P2P energy trading provides electricity prosumers choice over the energy they’re using and where they’re sending it. Power Ledger is an Australian tech-company that has developed a blockchain powered P2P renewable energy trading platform thar uses its blockchain-based products such as MODE VPP to enable energy prosumers to connect to a virtual network of battery storage systems to provide flexible loads in order to optimally monetize their assets. The platform also deploys its digital marketplace and exchange called TradeX to trade environmental commodities such as renewable energy certificates and carbon credits.
Another exciting chapter within P2P energy trading is via smart contracts, normally implemented on the open-source blockchain software platform called Ethereum. TransActive Grid is such a New York based project operating on the Ethereum blockchain to provide a community-based energy market to enable members to buy and sell energy using smart contracts. Through the platform, consumers can choose where to buy energy from, while keeping energy resources local and reducing dissipation losses.
Lition is a similar startup based in Berlin, Germany, providing a mass-market P2P trading platform based on the Ethereum blockchain that provides direct energy exchange via the Lition Energy Ecosystem. The company is currently ongoing further development to create its own proprietary blockchain system.
Blockchain-based P2P energy trading platforms enable exchange of locally generated electricity between neighbors, empowering local businesses and promoting a sense of community.
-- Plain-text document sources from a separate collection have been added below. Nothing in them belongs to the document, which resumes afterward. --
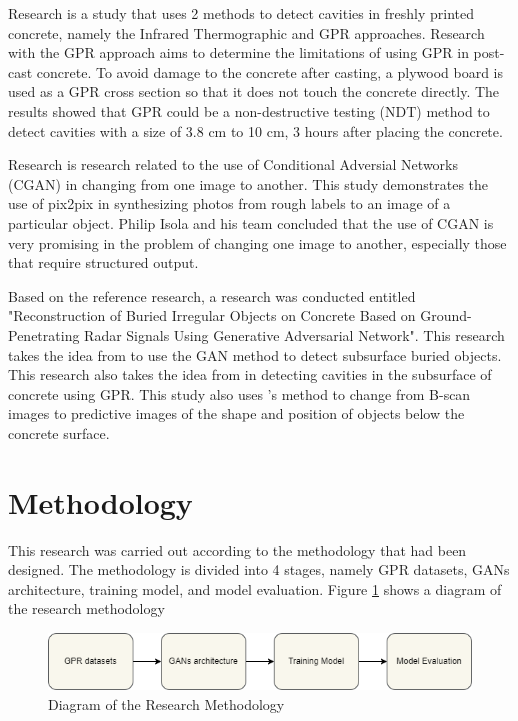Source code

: \documentclass[conference]{IEEEtran}
\begin{document}
Research \cite{b2} is a study that uses 2 methods to detect cavities in freshly printed concrete, namely the Infrared Thermographic and GPR approaches. 
Research with the GPR approach aims to determine the limitations of using GPR in post-cast concrete. 
To avoid damage to the concrete after casting, a plywood board is used as a GPR cross section so that it does not touch the concrete directly. 
The results showed that GPR could be a non-destructive testing (NDT) method to detect cavities with a size of 3.8 cm to 10 cm, 3 hours after placing the concrete.

Research \cite{b3} is research related to the use of Conditional Adversial Networks (CGAN) in changing from one image to another. 
This study demonstrates the use of pix2pix in synthesizing photos from rough labels to an image of a particular object. 
Philip Isola and his team concluded that the use of CGAN is very promising in the problem of changing one image to another, especially those that require structured output.

Based on the reference research, a research was conducted entitled "Reconstruction of Buried Irregular Objects on Concrete Based on Ground-Penetrating Radar Signals Using Generative Adversarial Network". 
This research takes the idea from \cite{b1} to use the GAN method to detect subsurface buried objects. 
This research also takes the idea from \cite{b2} in detecting cavities in the subsurface of concrete using GPR. 
This study also uses \cite{b3}'s method to change from B-scan images to predictive images of the shape and position of objects below the concrete surface.

\section{Methodology}
This research was carried out according to the methodology that had been designed. 
The methodology is divided into 4 stages, namely GPR datasets, GANs architecture, training model, and model evaluation. 
Figure \ref{fig:metodologi} shows a diagram of the research methodology

\begin{figure}[ht]
  \centering
  \includegraphics[scale=0.35]{gambar/metodologiEN.png}
  \caption{Diagram of the Research Methodology}
  \label{fig:metodologi}
\end{figure}
\end{document}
A partnership called “Community Network” between German startups Innogy and Conjoule is based on the very principle.
Community Network is a P2P energy marketplace powered by blockchain to connect local renewable energy producers and neighboring owners of batteries and other generation resources without intermediaries. The companies are also equipping participating households with smart meters to measure energy flows in real time, creating greater transparency about each kilowatt-hour generated and consumed.
The future scenario for P2P Energy Trading
The concept of a peer-to-peer solution to trade energy has been around for many years, and it is only now that significant progress around the narrative is being seen. Apart from the multinational projects and startups mentioned, other countries such as Colombia, Australia, Malaysia, Singapore, Bangladesh and Japan have also been testing pilot projects to assess the economic metrics of a blockchain-based energy system.
The key objective of a P2P market is to establish a transparency mechanism and render greater control for the user over their resources. As the concept is better understood by the masses and increased competition is seen in generation and trade, it has the potential to revolutionize the current power sector. With great advantages to be reaped economically and for the environment using renewable generation, it can be envisaged that further developments and regulations will come into play. With that, P2P energy trading platforms would potentially present an alignment of interests for electricity consumers, prosumers and even power system operators by providing ancillary services to the main grid.